[Information supplied Boundary: Start]
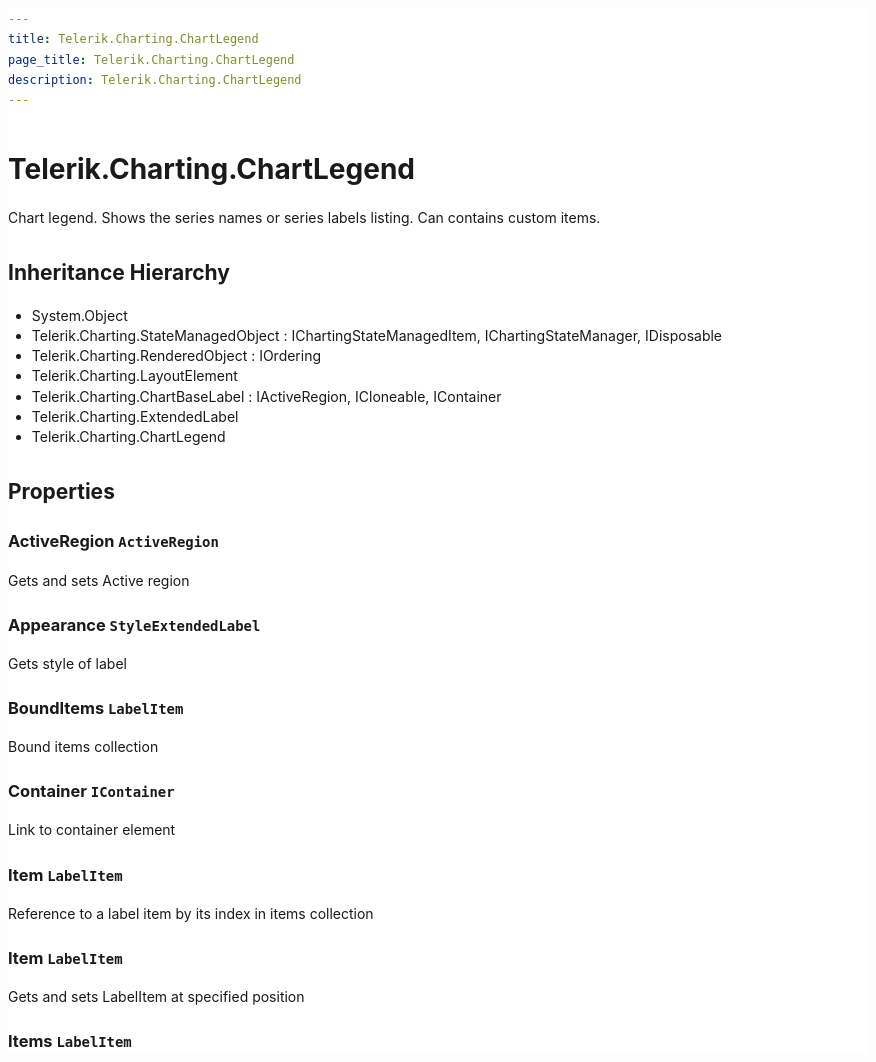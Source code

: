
 ```yaml
---
title: Telerik.Charting.ChartLegend
page_title: Telerik.Charting.ChartLegend
description: Telerik.Charting.ChartLegend
---
```


# Telerik.Charting.ChartLegend

Chart legend. Shows the series names or series labels listing. Can contains custom items.

## Inheritance Hierarchy

* System.Object
* Telerik.Charting.StateManagedObject : IChartingStateManagedItem, IChartingStateManager, IDisposable
* Telerik.Charting.RenderedObject : IOrdering
* Telerik.Charting.LayoutElement
* Telerik.Charting.ChartBaseLabel : IActiveRegion, ICloneable, IContainer
* Telerik.Charting.ExtendedLabel
* Telerik.Charting.ChartLegend

## Properties

###  ActiveRegion `ActiveRegion`

Gets and sets Active region

###  Appearance `StyleExtendedLabel`

Gets style of label

###  BoundItems `LabelItem`

Bound items collection

###  Container `IContainer`

Link to container element

###  Item `LabelItem`

Reference to a label item by its index in items collection

###  Item `LabelItem`

Gets and sets LabelItem at specified position

###  Items `LabelItem`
[Information supplied Boundary: End]
[Directions for this task]: Each line that holds the word "Charting" should be extracted from the records.

[Output below]:
title: Telerik.Charting.ChartLegend
page_title: Telerik.Charting.ChartLegend
description: Telerik.Charting.ChartLegend
# Telerik.Charting.ChartLegend
* Telerik.Charting.StateManagedObject : IChartingStateManagedItem, IChartingStateManager, IDisposable
* Telerik.Charting.RenderedObject : IOrdering
* Telerik.Charting.LayoutElement
* Telerik.Charting.ChartBaseLabel : IActiveRegion, ICloneable, IContainer
* Telerik.Charting.ExtendedLabel
* Telerik.Charting.ChartLegend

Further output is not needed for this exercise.